NuriAmari · December 20, 2023, 4:39pm

I've been measuring the Swift binary size of one of our mobile apps, and have been specifically investigating the costs of specializing generic functions. Approximately 5% of Swift binary size is comprised of specializations of generic functions defined in the standard library, and another 2% is specializations of our own generic functions.

In reading the SIL pass, aside from respecting @_semantic annotations, it doesn't seem to me that specialization behaves much differently under -Osize vs -O.

For example, it seems like every concrete type conforming to OptionSet and calling any of these @inlinable methods, end up generating a specialized version of each method. I experimented in a small example marking some of these methods with @_semantics("optimize.sil.specialize.generic.size.never"), but incurred a small binary size regression, I believe as a result of a new lazy protocol witness table cache variable and accessor.

It seems to me that this cost can be minimized in the large scale, especially for stdlib generics. The cache variables themselves are in __bss and as far as I've seen the accessor functions all do the same thing for different conformances:

define linkonce_odr hidden ptr @"$s4main12MyConcreteOptionSetVACs9OptionSetAAWl"() local_unnamed_addr #3 {
entry:
  %0 = load ptr, ptr @"$s4main12MyConcreteOptionSetVACs9OptionSetAAWL", align 8
  %1 = icmp eq ptr %0, null
  br i1 %1, label %cacheIsNull, label %cont

cacheIsNull:                                      ; preds = %entry
  %2 = tail call ptr @swift_getWitnessTable(ptr nonnull @"$s4main12MyConcreteOptionSetVs9OptionSetAAMc", ptr nonnull getelementptr inbounds (<{ ptr, ptr, i64, ptr, i32, [4 x i8] }>, ptr @"$s4main12MyConcreteOptionSetVMf", i64 0, i32 2), ptr undef) #10
  store atomic ptr %2, ptr @"$s4main12MyConcreteOptionSetVACs9OptionSetAAWL" release, align 8
  br label %cont

cont:                                             ; preds = %cacheIsNull, %entry
  %3 = phi ptr [ %0, %entry ], [ %2, %cacheIsNull ]
  ret ptr %3
}

In particular, they check a cache variable, load from it if non-null, and make a call to swift_getWitnessTable otherwise.
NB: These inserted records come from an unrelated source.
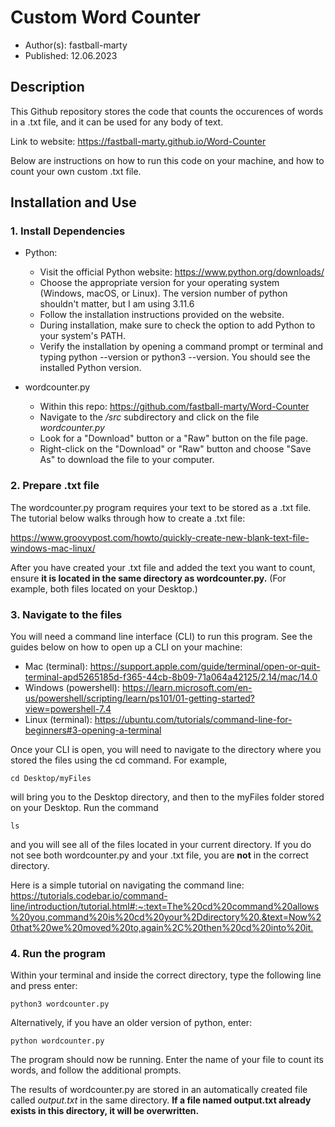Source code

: # Custom Word Counter 
* Author(s): fastball-marty
* Published: 12.06.2023

## Description
This Github repository stores the code that counts the occurences of words in a .txt file, and it can be used for any body of text.

Link to website: <https://fastball-marty.github.io/Word-Counter>

Below are instructions on how to run this code on your machine, and how to count your own custom .txt file.

## Installation and Use

### 1. Install Dependencies

* Python:
  * Visit the official Python website: <https://www.python.org/downloads/>
  * Choose the appropriate version for your operating system (Windows, macOS, or Linux). The version number of python shouldn't matter, but I am using 3.11.6
  * Follow the installation instructions provided on the website.
  * During installation, make sure to check the option to add Python to your system's PATH.
  * Verify the installation by opening a command prompt or terminal and typing python --version or python3 --version. You should see the installed Python version.

* wordcounter.py
  * Within this repo: <https://github.com/fastball-marty/Word-Counter>
  * Navigate to the */src* subdirectory and click on the file *wordcounter.py*
  * Look for a "Download" button or a "Raw" button on the file page.
  * Right-click on the "Download" or "Raw" button and choose "Save As" to download the file to your computer.

### 2. Prepare .txt file
The wordcounter.py program requires your text to be stored as a .txt file. The tutorial below walks through how to create a .txt file:

<https://www.groovypost.com/howto/quickly-create-new-blank-text-file-windows-mac-linux/>

After you have created your .txt file and added the text you want to count, ensure **it is located in the same directory as wordcounter.py.** (For example, both files located on your Desktop.)

### 3. Navigate to the files
You will need a command line interface (CLI) to run this program. See the guides below on how to open up a CLI on your machine:

* Mac (terminal): <https://support.apple.com/guide/terminal/open-or-quit-terminal-apd5265185d-f365-44cb-8b09-71a064a42125/2.14/mac/14.0>
* Windows (powershell): <https://learn.microsoft.com/en-us/powershell/scripting/learn/ps101/01-getting-started?view=powershell-7.4>
* Linux (terminal): <https://ubuntu.com/tutorials/command-line-for-beginners#3-opening-a-terminal>

Once your CLI is open, you will need to navigate to the directory where you stored the files using the cd command. For example, 

    cd Desktop/myFiles

will bring you to the Desktop directory, and then to the myFiles folder stored on your Desktop. Run the command

    ls 

and you will see all of the files located in your current directory. If you do not see both wordcounter.py and your .txt file, you are **not** in the correct directory.

Here is a simple tutorial on navigating the command line: <https://tutorials.codebar.io/command-line/introduction/tutorial.html#:~:text=The%20cd%20command%20allows%20you,command%20is%20cd%20your%2Ddirectory%20.&text=Now%20that%20we%20moved%20to,again%2C%20then%20cd%20into%20it.>

### 4. Run the program
Within your terminal and inside the correct directory, type the following line and press enter:

    python3 wordcounter.py

Alternatively, if you have an older version of python, enter:

    python wordcounter.py

The program should now be running. Enter the name of your file to count its words, and follow the additional prompts.

The results of wordcounter.py are stored in an automatically created file called *output.txt* in the same directory. **If a file named output.txt already exists in this directory, it will be overwritten.**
I've seen the function merger consolidating some of these accessors, but perhaps we can do better. Even a single master lazy protocol witness table accessor parameterized on the conformance and cache variable, and stored in the runtime might work.

Does this seem like a reasonable direction? I've been looking at pretty contrived examples, so perhaps I'm missing the big picture.

I assume this will come at some performance cost, but I'm not sure we are too concerned, and could even selectively specialize only hot functions.

cc: @Erik_Eckstein @Joe_Groff

Joe_Groff · December 20, 2023, 5:01pm

Introducing a common implementation function for boilerplatey accessors is a good idea, since these metadata accessors are on already-slow paths, and it's something we do in IRGen for similar cases where we emit a thunk function to reduce some repetitive code patterns.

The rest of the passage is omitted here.